* [GOAL OF THE EXERCISE] Below are the records; copy exactly the stretch from the line containing "We ordered half" through the line containing "I can't quite", both ends included, and nothing else.

* [Items from a dataset]
┄┄┄┄┄┄┄┄┄┄┄┄┄┄┄┄┄┄┄┄

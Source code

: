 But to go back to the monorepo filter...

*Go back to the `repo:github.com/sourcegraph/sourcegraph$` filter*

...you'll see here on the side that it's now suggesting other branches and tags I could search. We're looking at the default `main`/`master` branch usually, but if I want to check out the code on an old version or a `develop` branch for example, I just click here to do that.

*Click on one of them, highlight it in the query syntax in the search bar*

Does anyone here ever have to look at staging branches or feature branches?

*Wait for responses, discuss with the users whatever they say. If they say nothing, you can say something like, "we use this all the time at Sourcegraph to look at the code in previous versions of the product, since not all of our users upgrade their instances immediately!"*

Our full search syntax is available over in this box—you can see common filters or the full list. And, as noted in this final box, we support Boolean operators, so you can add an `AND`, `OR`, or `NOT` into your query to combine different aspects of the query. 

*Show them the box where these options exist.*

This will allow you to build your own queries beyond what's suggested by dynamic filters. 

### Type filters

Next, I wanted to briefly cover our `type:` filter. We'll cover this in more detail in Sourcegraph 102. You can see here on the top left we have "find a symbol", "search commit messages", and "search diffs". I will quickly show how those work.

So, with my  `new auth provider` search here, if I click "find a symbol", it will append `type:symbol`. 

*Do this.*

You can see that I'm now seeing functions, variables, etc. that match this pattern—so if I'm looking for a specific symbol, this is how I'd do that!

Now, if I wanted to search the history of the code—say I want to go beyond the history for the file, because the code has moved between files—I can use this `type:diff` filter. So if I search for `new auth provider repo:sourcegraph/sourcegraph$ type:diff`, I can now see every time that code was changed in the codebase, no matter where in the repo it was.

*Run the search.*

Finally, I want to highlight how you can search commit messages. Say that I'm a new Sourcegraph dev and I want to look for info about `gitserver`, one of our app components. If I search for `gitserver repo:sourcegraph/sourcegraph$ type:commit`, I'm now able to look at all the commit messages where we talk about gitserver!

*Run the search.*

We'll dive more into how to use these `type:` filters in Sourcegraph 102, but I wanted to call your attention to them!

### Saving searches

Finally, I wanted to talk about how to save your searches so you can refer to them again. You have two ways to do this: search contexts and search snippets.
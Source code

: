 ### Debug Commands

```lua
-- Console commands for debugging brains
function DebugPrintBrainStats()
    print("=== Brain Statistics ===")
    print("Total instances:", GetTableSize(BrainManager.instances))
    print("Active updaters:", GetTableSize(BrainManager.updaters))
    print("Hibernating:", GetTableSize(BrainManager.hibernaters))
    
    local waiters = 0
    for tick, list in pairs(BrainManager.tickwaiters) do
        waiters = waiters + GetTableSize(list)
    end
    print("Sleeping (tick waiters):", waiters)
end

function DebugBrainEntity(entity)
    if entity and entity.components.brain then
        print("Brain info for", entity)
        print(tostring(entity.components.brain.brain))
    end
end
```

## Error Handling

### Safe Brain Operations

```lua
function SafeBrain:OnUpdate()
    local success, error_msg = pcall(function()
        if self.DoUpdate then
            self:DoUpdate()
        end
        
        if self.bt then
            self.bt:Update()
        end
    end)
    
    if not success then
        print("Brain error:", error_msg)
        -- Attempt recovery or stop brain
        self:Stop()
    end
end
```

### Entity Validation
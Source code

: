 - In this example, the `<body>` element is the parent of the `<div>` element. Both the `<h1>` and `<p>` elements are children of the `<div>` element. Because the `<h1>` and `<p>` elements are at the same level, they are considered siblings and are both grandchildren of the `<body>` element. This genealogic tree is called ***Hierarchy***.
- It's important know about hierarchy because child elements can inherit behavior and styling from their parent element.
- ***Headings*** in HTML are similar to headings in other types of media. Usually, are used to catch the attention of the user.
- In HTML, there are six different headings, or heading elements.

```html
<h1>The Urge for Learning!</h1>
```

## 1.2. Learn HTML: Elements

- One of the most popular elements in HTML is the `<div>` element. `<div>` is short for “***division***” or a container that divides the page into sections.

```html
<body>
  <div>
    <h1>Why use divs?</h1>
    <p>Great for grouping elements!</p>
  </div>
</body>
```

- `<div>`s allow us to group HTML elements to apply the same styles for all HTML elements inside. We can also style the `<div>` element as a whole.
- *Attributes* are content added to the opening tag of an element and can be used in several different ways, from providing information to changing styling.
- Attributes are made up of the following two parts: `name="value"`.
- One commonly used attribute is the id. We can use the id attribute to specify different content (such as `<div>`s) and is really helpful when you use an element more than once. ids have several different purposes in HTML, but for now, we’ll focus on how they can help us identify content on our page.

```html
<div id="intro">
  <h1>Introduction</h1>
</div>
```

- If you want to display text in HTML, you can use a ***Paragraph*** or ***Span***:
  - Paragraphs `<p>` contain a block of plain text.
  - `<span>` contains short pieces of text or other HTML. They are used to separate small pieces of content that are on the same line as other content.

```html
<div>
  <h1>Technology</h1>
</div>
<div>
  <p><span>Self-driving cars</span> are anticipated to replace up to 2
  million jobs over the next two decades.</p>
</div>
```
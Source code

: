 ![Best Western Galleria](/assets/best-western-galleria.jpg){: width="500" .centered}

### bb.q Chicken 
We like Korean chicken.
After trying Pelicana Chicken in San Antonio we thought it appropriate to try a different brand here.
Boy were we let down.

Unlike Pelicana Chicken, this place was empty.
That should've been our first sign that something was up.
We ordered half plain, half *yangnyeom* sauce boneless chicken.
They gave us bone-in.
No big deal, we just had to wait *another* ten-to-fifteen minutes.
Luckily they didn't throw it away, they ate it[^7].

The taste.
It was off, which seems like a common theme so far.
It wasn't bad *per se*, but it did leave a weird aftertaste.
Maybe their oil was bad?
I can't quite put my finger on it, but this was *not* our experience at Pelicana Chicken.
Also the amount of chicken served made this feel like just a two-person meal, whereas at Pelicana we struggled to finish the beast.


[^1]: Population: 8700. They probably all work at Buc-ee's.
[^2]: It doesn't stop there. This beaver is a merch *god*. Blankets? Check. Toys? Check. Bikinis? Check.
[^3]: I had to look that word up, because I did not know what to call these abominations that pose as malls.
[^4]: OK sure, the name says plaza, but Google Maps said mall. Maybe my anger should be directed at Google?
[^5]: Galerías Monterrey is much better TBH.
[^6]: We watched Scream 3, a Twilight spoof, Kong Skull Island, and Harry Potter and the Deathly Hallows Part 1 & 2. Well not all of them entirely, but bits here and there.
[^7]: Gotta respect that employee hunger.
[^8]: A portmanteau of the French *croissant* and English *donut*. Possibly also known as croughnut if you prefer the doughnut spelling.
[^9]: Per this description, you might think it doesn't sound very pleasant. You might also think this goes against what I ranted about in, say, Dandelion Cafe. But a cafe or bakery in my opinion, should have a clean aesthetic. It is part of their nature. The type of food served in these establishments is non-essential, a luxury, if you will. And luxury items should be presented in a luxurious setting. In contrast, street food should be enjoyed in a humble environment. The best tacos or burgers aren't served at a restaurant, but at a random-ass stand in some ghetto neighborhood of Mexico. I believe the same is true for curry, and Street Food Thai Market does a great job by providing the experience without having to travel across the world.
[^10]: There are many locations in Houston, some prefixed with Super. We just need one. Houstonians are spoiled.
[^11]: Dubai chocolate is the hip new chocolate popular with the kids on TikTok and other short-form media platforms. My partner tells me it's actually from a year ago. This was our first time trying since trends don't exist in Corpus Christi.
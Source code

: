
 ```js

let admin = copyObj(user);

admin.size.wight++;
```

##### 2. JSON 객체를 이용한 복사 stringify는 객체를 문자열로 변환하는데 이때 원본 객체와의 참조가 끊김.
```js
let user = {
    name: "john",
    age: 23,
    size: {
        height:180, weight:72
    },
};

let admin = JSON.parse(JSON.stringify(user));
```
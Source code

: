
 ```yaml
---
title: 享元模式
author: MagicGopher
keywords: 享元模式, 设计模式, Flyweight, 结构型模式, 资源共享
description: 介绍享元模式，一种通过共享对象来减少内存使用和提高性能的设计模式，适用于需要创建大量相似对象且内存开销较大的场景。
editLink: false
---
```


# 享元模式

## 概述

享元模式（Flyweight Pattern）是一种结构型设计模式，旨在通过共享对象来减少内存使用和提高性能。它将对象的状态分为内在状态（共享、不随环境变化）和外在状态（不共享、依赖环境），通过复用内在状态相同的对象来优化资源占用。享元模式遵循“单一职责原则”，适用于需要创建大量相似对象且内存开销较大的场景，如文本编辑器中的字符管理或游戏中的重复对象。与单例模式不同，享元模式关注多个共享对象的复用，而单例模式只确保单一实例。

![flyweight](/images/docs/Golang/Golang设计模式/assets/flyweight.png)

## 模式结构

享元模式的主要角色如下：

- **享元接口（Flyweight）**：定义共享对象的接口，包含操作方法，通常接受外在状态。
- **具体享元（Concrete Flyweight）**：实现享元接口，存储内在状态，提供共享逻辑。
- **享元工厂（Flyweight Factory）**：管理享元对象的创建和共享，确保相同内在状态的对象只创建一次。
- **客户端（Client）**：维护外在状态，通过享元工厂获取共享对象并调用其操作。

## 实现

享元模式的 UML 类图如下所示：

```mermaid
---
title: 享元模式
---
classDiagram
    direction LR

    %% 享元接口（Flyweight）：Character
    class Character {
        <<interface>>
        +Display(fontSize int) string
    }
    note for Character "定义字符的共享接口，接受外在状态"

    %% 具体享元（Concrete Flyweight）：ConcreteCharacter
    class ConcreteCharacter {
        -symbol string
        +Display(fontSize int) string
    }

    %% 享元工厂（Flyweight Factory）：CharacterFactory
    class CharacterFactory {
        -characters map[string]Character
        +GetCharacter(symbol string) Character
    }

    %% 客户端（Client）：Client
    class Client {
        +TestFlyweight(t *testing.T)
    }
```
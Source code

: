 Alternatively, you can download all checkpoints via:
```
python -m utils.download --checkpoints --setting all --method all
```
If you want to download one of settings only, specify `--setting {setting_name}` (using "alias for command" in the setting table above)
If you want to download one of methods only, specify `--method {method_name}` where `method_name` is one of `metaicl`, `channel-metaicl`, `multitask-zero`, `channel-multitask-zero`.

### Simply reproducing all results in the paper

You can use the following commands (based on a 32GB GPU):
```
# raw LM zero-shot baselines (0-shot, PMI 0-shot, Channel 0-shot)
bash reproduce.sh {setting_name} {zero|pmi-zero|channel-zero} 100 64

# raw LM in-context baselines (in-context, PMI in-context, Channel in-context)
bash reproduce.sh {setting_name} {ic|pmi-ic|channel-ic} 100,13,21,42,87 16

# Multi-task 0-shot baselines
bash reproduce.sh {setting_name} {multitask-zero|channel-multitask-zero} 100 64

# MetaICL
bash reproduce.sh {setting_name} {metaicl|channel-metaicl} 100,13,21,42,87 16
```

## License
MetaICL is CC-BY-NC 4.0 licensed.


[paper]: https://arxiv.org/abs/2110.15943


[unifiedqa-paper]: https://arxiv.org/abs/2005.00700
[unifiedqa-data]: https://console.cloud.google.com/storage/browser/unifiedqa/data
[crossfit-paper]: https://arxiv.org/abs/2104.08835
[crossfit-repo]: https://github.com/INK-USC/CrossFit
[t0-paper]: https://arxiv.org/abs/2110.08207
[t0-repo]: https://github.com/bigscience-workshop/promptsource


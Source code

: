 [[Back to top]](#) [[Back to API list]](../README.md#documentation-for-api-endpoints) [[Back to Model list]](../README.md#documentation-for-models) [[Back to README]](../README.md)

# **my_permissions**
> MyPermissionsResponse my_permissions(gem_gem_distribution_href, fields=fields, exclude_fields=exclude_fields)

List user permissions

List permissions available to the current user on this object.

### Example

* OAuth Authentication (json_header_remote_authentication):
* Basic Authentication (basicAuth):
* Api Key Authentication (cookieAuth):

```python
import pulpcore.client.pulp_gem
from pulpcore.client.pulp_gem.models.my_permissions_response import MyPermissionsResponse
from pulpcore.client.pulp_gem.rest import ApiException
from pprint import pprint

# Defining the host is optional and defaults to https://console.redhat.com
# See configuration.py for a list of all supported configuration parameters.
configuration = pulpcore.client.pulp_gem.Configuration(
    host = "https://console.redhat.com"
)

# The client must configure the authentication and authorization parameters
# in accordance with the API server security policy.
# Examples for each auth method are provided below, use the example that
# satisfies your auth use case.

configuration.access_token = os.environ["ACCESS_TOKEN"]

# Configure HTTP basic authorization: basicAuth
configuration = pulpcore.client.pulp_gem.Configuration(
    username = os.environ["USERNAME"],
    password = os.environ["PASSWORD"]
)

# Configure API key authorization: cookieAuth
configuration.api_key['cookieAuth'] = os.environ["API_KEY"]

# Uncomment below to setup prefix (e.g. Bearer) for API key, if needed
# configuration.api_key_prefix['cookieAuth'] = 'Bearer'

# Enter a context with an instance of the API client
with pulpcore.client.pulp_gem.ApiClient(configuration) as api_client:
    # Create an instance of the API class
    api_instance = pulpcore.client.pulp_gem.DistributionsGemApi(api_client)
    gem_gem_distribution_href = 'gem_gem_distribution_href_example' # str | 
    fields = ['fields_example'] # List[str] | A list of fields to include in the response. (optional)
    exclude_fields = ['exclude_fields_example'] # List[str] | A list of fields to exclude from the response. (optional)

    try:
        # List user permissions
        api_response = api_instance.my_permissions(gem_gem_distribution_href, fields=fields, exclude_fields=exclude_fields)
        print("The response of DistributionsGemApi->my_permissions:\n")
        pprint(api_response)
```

┄┄┄┄┄┄┄┄┄┄┄┄┄┄┄┄┄┄┄┄

* [EXERCISE ANSWER]
We ordered half plain, half *yangnyeom* sauce boneless chicken.
They gave us bone-in.
No big deal, we just had to wait *another* ten-to-fifteen minutes.
Luckily they didn't throw it away, they ate it[^7].

The taste.
It was off, which seems like a common theme so far.
It wasn't bad *per se*, but it did leave a weird aftertaste.
Maybe their oil was bad?
I can't quite put my finger on it, but this was *not* our experience at Pelicana Chicken.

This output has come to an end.